**HOW TO COMPLETE THIS TASK**
The lines wanted run from the first one below through the one with "- I have already". Return them exactly.
BEGIN AVAILABLE DATA
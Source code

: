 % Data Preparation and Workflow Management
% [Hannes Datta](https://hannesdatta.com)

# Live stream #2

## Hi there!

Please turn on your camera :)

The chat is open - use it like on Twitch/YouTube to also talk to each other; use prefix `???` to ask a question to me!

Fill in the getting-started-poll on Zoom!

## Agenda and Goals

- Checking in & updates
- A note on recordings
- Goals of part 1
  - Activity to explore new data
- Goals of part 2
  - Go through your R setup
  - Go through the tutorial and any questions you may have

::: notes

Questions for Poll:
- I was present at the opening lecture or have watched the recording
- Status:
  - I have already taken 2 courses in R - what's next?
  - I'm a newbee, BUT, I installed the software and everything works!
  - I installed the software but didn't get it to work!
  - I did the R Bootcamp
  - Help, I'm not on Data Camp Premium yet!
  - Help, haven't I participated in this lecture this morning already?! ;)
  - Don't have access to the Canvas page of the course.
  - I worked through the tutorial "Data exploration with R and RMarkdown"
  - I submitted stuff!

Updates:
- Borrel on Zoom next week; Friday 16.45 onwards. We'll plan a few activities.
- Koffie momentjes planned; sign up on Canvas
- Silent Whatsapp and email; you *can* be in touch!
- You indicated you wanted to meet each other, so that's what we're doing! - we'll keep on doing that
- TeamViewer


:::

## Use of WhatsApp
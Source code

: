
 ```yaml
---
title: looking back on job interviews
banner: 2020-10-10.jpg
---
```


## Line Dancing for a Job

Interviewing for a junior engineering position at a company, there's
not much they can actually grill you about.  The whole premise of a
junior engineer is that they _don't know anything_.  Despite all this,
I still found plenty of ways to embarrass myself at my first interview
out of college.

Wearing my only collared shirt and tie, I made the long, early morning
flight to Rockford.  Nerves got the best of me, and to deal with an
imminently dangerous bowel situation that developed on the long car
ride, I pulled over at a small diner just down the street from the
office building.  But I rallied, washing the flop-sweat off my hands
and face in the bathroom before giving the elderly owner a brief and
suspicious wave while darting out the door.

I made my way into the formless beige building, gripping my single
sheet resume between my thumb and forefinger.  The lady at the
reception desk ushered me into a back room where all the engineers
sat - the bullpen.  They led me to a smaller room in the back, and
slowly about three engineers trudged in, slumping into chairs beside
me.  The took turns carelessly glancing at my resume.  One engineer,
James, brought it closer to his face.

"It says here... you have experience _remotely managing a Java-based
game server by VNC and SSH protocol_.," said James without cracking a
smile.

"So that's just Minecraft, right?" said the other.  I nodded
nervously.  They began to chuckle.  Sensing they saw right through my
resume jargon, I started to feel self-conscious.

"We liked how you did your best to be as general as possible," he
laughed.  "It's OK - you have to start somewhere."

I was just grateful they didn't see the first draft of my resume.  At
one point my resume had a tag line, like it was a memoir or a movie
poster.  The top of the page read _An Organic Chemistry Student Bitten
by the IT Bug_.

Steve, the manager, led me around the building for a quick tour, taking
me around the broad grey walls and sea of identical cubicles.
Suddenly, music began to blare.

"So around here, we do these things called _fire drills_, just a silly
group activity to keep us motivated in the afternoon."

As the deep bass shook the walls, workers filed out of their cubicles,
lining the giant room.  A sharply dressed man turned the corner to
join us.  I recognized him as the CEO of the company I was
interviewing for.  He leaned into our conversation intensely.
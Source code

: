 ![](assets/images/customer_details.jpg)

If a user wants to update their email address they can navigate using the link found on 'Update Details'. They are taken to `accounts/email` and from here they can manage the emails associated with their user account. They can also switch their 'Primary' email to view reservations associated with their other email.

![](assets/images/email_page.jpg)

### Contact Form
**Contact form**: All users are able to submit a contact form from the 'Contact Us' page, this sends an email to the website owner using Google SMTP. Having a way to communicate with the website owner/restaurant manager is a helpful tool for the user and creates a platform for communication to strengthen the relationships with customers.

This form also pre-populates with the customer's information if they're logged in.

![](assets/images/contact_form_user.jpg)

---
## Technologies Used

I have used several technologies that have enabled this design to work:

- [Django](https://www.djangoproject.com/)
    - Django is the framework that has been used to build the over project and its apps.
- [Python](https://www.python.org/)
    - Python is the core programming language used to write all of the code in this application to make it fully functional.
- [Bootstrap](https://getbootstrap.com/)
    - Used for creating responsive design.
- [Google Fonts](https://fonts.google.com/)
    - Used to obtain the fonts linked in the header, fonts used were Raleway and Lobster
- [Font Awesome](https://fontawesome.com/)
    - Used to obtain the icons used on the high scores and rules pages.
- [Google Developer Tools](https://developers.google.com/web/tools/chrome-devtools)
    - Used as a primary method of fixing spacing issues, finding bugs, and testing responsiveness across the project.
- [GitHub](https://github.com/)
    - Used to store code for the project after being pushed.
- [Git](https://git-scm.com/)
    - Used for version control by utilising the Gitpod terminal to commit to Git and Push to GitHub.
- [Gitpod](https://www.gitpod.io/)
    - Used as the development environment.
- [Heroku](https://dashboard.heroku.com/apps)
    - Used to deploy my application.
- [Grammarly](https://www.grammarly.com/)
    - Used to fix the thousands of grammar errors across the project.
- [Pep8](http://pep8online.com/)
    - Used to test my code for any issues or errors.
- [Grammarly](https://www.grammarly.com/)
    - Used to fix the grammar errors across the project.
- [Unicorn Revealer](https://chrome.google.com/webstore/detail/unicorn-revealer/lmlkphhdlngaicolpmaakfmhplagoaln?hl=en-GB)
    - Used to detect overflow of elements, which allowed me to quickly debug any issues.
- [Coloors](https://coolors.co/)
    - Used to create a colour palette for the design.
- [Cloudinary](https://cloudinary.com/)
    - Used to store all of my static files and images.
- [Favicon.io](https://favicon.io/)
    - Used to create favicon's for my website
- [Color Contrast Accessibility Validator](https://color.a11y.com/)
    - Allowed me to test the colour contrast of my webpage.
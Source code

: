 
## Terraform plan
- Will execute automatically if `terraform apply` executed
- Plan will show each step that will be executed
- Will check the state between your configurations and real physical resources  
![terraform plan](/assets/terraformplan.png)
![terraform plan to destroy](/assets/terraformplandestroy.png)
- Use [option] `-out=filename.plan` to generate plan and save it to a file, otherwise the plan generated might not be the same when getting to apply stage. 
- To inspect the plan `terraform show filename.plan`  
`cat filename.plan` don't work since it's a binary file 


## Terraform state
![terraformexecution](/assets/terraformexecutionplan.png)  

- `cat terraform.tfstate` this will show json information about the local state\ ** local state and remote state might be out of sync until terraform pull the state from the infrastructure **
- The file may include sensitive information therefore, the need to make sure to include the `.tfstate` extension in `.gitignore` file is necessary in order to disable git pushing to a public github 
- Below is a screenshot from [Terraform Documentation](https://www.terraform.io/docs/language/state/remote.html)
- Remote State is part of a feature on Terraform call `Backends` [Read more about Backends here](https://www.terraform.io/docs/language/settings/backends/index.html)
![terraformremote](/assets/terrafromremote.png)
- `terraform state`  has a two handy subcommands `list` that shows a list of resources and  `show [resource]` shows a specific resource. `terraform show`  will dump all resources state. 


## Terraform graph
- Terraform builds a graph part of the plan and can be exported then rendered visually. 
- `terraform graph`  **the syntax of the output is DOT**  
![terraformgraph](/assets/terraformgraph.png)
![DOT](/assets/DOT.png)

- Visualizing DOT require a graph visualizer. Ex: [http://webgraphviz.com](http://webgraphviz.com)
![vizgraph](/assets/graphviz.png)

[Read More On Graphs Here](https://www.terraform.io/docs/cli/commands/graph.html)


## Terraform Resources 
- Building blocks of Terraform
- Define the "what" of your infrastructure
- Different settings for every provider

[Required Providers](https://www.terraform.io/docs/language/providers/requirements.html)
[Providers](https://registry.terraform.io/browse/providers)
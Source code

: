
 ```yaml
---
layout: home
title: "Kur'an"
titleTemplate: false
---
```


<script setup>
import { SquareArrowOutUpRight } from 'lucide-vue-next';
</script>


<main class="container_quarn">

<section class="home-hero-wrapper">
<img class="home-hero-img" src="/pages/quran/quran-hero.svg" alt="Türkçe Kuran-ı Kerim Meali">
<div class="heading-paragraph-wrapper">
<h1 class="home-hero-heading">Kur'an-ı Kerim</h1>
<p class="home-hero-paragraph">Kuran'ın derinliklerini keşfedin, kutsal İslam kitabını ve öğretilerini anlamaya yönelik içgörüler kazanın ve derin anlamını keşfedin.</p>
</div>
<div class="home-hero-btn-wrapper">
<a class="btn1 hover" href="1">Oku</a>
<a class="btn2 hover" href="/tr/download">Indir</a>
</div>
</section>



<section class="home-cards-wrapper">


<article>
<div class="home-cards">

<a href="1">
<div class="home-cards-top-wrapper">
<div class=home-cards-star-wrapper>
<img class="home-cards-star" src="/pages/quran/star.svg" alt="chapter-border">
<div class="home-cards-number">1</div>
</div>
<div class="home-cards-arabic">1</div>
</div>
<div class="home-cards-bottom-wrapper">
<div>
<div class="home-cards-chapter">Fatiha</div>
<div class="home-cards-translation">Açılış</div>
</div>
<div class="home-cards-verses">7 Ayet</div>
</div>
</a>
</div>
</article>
END AVAILABLE DATA
**EXERCISE SOLUTION**
Source code

: % Data Preparation and Workflow Management
% [Hannes Datta](https://hannesdatta.com)

# Live stream #2

## Hi there!

Please turn on your camera :)

The chat is open - use it like on Twitch/YouTube to also talk to each other; use prefix `???` to ask a question to me!

Fill in the getting-started-poll on Zoom!

## Agenda and Goals

- Checking in & updates
- A note on recordings
- Goals of part 1
  - Activity to explore new data
- Goals of part 2
  - Go through your R setup
  - Go through the tutorial and any questions you may have

::: notes

Questions for Poll:
- I was present at the opening lecture or have watched the recording
- Status:
  - I have already taken 2 courses in R - what's next?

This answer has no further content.